> _What to produce_:
Go through the lines of the material and count the ones with the word "OpenCV". Give that count alone.

> _Exercise material_:
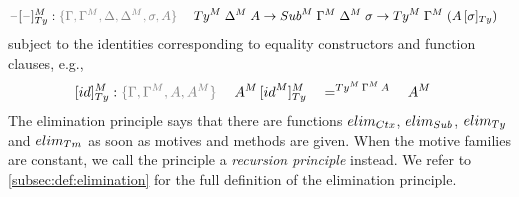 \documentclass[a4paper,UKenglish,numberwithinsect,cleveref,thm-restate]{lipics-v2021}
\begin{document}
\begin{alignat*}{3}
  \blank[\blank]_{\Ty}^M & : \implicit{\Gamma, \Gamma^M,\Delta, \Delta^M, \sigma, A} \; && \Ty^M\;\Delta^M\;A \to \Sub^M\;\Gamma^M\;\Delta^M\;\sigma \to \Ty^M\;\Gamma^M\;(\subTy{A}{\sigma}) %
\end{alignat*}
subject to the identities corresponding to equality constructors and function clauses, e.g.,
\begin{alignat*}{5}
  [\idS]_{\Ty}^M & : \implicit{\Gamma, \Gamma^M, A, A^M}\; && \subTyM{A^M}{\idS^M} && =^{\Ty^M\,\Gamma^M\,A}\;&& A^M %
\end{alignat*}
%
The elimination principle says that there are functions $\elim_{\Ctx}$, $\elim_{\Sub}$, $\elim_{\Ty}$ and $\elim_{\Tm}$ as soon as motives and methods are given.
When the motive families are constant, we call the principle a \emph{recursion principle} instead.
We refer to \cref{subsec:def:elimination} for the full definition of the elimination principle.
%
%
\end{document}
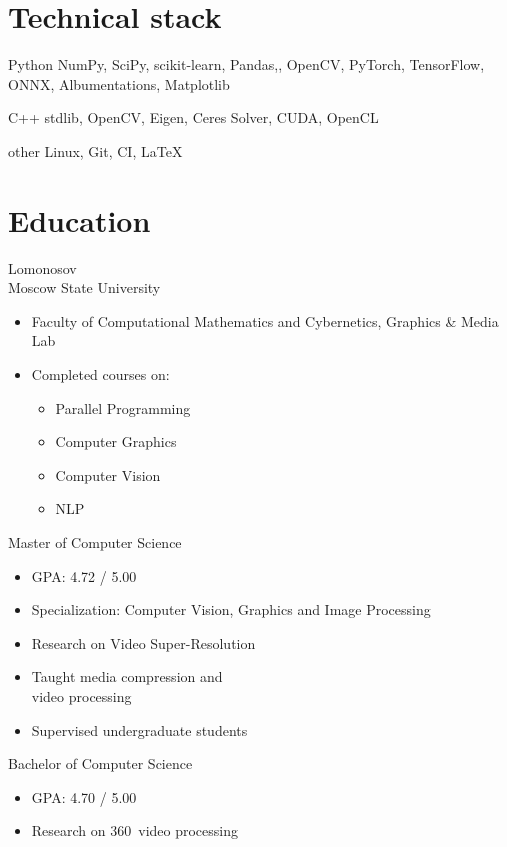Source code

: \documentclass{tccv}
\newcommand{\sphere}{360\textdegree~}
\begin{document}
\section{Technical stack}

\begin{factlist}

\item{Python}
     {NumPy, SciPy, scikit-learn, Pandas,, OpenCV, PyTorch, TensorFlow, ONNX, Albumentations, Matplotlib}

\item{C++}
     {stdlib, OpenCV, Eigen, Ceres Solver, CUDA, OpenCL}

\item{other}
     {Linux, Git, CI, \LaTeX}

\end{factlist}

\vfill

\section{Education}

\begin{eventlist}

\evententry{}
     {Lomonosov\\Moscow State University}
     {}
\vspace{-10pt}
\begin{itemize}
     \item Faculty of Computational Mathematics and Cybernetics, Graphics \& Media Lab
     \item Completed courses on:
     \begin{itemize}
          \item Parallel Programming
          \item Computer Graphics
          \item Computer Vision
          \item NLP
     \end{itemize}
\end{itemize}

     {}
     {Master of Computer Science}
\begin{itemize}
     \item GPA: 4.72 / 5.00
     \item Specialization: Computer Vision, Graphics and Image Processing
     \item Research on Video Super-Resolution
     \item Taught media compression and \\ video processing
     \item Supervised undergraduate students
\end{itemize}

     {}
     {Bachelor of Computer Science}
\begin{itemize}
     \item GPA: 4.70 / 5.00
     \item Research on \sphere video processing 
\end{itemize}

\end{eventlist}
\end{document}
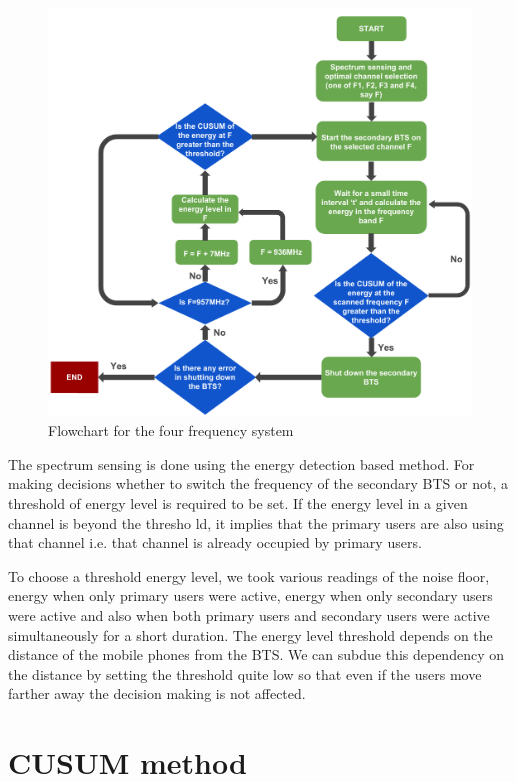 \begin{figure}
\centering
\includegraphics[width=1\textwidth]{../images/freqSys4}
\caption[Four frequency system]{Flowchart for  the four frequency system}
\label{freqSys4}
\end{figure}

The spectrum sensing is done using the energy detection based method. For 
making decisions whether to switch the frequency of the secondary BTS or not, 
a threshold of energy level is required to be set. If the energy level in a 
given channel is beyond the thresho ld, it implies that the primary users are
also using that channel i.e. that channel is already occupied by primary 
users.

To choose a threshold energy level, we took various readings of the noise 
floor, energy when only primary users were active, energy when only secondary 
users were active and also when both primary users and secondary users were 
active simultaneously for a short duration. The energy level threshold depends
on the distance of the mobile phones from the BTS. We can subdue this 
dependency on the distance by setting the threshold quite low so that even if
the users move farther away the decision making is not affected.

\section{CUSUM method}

> _Answer box_:
2